> Task statement
Take the lines below between the one holding "If you don't" and the one holding "Used in the", inclusive, and copy them exactly. Add nothing.

> Data for processing
⁂

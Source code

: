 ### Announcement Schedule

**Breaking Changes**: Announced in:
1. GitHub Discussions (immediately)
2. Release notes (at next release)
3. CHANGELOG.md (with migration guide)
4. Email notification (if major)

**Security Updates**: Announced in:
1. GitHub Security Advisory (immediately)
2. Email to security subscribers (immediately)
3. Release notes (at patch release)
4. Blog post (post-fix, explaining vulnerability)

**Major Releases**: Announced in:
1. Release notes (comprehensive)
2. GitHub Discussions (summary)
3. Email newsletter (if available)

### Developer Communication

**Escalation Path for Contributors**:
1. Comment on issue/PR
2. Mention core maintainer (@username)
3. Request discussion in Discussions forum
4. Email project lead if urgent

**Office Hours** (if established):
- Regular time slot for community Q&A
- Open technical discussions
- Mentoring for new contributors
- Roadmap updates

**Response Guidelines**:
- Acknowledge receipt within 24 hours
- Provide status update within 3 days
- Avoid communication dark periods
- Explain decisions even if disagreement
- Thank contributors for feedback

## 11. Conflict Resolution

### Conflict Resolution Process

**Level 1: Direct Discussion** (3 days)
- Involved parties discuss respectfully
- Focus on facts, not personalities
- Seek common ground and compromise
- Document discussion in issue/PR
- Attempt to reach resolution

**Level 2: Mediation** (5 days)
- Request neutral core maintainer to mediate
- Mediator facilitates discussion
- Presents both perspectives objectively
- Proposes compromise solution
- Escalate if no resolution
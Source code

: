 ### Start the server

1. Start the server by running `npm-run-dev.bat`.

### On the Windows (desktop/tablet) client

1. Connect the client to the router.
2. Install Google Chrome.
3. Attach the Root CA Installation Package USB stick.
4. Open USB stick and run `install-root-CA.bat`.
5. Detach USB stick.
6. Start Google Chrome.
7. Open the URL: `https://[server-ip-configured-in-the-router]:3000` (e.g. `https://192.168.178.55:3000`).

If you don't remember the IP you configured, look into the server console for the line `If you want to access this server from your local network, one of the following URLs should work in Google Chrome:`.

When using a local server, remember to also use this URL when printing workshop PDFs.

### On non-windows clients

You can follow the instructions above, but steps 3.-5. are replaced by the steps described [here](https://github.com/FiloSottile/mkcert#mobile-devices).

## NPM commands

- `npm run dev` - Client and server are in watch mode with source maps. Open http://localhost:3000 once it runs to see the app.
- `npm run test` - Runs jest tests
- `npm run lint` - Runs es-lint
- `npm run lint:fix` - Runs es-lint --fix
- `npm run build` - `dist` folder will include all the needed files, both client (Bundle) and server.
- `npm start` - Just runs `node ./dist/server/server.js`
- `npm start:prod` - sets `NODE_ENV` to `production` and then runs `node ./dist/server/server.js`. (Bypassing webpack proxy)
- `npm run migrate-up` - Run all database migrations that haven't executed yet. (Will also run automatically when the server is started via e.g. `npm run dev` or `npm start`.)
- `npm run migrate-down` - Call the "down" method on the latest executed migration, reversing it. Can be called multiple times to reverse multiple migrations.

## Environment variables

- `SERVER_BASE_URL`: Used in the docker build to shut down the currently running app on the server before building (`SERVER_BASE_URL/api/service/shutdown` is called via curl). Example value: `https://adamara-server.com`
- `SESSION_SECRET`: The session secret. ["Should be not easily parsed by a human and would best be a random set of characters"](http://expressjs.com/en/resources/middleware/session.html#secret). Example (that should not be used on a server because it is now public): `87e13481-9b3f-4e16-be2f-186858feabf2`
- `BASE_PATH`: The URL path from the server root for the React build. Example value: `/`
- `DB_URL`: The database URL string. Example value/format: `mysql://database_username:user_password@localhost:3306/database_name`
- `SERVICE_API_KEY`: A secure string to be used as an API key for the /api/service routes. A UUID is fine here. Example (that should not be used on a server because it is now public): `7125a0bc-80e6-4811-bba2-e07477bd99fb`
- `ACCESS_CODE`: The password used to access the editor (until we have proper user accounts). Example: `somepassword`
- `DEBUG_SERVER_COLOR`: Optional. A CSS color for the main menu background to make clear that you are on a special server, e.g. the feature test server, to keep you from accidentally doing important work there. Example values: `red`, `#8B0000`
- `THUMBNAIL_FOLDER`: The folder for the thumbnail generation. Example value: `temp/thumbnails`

⁂

> Answer to this exercise
If you don't remember the IP you configured, look into the server console for the line `If you want to access this server from your local network, one of the following URLs should work in Google Chrome:`.

When using a local server, remember to also use this URL when printing workshop PDFs.

### On non-windows clients

You can follow the instructions above, but steps 3.-5. are replaced by the steps described [here](https://github.com/FiloSottile/mkcert#mobile-devices).

## NPM commands

- `npm run dev` - Client and server are in watch mode with source maps. Open http://localhost:3000 once it runs to see the app.
- `npm run test` - Runs jest tests
- `npm run lint` - Runs es-lint
- `npm run lint:fix` - Runs es-lint --fix
- `npm run build` - `dist` folder will include all the needed files, both client (Bundle) and server.
- `npm start` - Just runs `node ./dist/server/server.js`
- `npm start:prod` - sets `NODE_ENV` to `production` and then runs `node ./dist/server/server.js`. (Bypassing webpack proxy)
- `npm run migrate-up` - Run all database migrations that haven't executed yet. (Will also run automatically when the server is started via e.g. `npm run dev` or `npm start`.)
- `npm run migrate-down` - Call the "down" method on the latest executed migration, reversing it. Can be called multiple times to reverse multiple migrations.

## Environment variables

- `SERVER_BASE_URL`: Used in the docker build to shut down the currently running app on the server before building (`SERVER_BASE_URL/api/service/shutdown` is called via curl). Example value: `https://adamara-server.com`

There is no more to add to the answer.